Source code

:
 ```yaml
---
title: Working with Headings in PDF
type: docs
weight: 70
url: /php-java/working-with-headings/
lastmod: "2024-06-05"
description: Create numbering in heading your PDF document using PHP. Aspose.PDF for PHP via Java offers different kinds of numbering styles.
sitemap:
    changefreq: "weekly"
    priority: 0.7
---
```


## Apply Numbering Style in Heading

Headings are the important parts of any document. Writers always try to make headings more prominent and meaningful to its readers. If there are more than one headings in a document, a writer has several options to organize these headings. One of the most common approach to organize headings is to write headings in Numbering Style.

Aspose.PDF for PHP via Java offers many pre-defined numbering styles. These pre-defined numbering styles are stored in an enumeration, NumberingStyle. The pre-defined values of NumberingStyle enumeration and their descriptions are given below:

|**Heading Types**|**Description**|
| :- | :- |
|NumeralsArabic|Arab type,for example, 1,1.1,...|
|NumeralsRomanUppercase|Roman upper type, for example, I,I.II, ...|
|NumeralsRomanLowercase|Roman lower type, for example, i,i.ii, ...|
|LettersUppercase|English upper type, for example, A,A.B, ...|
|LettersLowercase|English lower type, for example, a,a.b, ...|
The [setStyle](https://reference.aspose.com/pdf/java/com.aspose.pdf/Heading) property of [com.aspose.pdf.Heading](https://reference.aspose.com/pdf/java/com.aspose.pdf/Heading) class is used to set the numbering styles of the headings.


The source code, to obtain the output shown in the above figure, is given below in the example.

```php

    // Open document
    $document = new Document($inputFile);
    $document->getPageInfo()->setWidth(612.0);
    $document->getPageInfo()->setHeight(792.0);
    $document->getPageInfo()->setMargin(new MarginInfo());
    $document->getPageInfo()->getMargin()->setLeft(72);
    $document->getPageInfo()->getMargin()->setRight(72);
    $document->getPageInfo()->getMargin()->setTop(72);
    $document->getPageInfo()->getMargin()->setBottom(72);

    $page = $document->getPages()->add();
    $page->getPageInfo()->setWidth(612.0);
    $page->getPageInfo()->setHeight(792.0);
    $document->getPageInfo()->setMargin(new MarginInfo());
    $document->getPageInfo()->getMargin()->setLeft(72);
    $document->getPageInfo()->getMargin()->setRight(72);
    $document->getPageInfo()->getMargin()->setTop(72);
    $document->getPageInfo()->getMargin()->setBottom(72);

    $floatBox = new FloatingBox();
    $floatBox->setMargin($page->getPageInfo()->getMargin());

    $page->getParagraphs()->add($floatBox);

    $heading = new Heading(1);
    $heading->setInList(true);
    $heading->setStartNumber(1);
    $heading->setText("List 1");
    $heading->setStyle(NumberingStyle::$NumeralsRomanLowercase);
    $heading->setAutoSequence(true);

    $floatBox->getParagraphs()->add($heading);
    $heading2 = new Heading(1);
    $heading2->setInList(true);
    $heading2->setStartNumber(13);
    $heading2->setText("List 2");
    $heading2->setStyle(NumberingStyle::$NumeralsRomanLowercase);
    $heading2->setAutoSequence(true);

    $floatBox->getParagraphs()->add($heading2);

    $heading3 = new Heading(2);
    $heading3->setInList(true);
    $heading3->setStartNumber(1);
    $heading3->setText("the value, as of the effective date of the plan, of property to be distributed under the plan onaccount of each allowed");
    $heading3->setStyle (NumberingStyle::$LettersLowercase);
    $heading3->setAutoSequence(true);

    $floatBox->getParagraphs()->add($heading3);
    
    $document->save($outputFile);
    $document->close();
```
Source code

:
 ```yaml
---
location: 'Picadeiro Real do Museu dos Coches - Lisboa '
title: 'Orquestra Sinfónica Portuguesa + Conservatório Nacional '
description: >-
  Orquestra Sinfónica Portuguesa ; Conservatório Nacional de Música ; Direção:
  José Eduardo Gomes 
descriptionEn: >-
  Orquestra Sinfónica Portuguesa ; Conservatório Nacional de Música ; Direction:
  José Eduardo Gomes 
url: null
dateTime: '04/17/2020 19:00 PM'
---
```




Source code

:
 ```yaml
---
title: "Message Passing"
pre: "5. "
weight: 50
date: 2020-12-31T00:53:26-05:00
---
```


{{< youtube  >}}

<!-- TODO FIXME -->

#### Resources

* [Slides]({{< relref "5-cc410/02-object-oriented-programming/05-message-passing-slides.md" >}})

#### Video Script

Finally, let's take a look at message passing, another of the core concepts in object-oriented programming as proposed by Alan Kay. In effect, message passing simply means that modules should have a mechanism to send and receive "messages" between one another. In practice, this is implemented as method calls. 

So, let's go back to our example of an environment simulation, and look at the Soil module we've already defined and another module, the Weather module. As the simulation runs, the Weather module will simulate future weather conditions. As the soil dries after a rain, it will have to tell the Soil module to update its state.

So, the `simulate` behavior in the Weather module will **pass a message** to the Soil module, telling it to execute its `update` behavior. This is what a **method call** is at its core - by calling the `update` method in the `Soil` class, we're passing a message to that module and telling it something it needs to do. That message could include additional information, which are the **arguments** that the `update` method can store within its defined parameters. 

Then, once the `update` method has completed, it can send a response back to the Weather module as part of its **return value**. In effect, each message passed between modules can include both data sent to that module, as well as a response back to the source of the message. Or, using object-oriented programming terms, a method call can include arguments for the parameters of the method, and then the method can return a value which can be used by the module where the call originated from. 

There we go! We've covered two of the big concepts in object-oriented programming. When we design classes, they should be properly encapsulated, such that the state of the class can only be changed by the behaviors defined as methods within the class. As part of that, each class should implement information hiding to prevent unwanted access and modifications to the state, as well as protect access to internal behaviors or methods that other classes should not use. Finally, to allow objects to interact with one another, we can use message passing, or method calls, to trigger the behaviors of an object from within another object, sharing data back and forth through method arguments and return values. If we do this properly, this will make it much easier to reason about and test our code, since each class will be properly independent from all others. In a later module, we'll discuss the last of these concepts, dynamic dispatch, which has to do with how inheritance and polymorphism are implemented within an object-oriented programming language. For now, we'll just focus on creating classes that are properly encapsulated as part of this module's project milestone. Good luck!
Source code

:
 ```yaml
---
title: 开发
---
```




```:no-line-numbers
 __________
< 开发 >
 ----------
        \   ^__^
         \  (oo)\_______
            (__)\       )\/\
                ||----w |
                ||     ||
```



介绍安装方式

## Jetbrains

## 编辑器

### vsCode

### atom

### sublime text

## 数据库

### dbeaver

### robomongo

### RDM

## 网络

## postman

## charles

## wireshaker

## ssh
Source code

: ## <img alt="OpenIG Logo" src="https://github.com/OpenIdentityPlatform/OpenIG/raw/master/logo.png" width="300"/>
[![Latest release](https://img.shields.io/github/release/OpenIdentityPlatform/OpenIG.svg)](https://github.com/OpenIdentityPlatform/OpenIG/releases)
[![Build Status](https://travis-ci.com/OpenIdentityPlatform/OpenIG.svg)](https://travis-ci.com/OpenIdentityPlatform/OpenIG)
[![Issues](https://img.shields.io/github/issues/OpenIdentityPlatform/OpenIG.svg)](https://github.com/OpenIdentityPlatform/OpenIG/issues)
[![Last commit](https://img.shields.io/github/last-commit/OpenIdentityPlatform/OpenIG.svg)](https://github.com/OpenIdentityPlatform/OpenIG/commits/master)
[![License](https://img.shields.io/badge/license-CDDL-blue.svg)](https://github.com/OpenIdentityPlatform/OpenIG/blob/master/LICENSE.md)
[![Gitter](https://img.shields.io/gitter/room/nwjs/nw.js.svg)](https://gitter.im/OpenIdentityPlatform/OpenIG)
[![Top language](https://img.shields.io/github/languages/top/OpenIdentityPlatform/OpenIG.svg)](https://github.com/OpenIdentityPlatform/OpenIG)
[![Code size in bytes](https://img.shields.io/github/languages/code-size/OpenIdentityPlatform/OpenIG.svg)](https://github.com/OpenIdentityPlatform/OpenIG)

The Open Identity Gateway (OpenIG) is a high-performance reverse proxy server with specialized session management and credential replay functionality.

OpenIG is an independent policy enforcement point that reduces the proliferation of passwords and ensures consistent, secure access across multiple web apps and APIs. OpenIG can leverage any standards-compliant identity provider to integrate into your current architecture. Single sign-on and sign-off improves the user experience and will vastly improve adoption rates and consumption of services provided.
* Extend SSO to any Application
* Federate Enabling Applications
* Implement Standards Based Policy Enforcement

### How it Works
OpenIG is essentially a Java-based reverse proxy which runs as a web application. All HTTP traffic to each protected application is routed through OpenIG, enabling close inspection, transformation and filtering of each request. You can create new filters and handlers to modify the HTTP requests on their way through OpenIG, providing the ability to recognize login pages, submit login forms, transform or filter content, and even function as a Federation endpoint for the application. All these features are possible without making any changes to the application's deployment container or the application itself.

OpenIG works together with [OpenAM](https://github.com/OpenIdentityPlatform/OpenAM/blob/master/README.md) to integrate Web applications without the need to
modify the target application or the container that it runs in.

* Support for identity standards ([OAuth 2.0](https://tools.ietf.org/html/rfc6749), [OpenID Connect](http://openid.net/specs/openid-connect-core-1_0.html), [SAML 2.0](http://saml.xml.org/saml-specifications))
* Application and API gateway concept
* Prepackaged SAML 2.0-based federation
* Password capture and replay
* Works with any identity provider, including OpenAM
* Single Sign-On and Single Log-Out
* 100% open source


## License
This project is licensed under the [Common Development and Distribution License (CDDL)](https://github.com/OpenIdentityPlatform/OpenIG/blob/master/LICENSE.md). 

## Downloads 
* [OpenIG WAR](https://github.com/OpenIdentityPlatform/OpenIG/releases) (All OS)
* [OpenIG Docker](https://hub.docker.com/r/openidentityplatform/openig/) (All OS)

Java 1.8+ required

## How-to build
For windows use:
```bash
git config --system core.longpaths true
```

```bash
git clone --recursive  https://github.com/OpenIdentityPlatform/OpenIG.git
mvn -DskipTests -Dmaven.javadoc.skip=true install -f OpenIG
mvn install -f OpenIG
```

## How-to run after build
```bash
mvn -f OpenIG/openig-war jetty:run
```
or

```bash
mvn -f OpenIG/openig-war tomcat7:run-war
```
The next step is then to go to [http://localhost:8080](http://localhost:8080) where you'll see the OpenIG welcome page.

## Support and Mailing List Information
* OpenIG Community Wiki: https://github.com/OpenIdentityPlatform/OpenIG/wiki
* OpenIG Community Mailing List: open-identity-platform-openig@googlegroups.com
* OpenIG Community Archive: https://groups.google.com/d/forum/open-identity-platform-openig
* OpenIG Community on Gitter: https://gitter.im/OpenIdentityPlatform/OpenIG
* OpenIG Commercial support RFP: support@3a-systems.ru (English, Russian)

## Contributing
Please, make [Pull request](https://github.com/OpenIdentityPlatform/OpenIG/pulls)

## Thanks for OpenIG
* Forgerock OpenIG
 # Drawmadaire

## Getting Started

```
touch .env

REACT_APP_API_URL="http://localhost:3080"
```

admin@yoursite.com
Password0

────────────────────

Work to complete
Copy back the listing above exactly, but only from the line with "This project is" through the line with "on Gitter: https://gitter.im/OpenIdentityPlatform/OpenIG", both ends included.

Output of the exercise
This project is licensed under the [Common Development and Distribution License (CDDL)](https://github.com/OpenIdentityPlatform/OpenIG/blob/master/LICENSE.md). 

## Downloads 
* [OpenIG WAR](https://github.com/OpenIdentityPlatform/OpenIG/releases) (All OS)
* [OpenIG Docker](https://hub.docker.com/r/openidentityplatform/openig/) (All OS)

Java 1.8+ required

## How-to build
For windows use:
```bash
git config --system core.longpaths true
```

```bash
git clone --recursive  https://github.com/OpenIdentityPlatform/OpenIG.git
mvn -DskipTests -Dmaven.javadoc.skip=true install -f OpenIG
mvn install -f OpenIG
```

## How-to run after build
```bash
mvn -f OpenIG/openig-war jetty:run
```
or

```bash
mvn -f OpenIG/openig-war tomcat7:run-war
```
The next step is then to go to [http://localhost:8080](http://localhost:8080) where you'll see the OpenIG welcome page.

## Support and Mailing List Information
* OpenIG Community Wiki: https://github.com/OpenIdentityPlatform/OpenIG/wiki
* OpenIG Community Mailing List: open-identity-platform-openig@googlegroups.com
* OpenIG Community Archive: https://groups.google.com/d/forum/open-identity-platform-openig
* OpenIG Community on Gitter: https://gitter.im/OpenIdentityPlatform/OpenIG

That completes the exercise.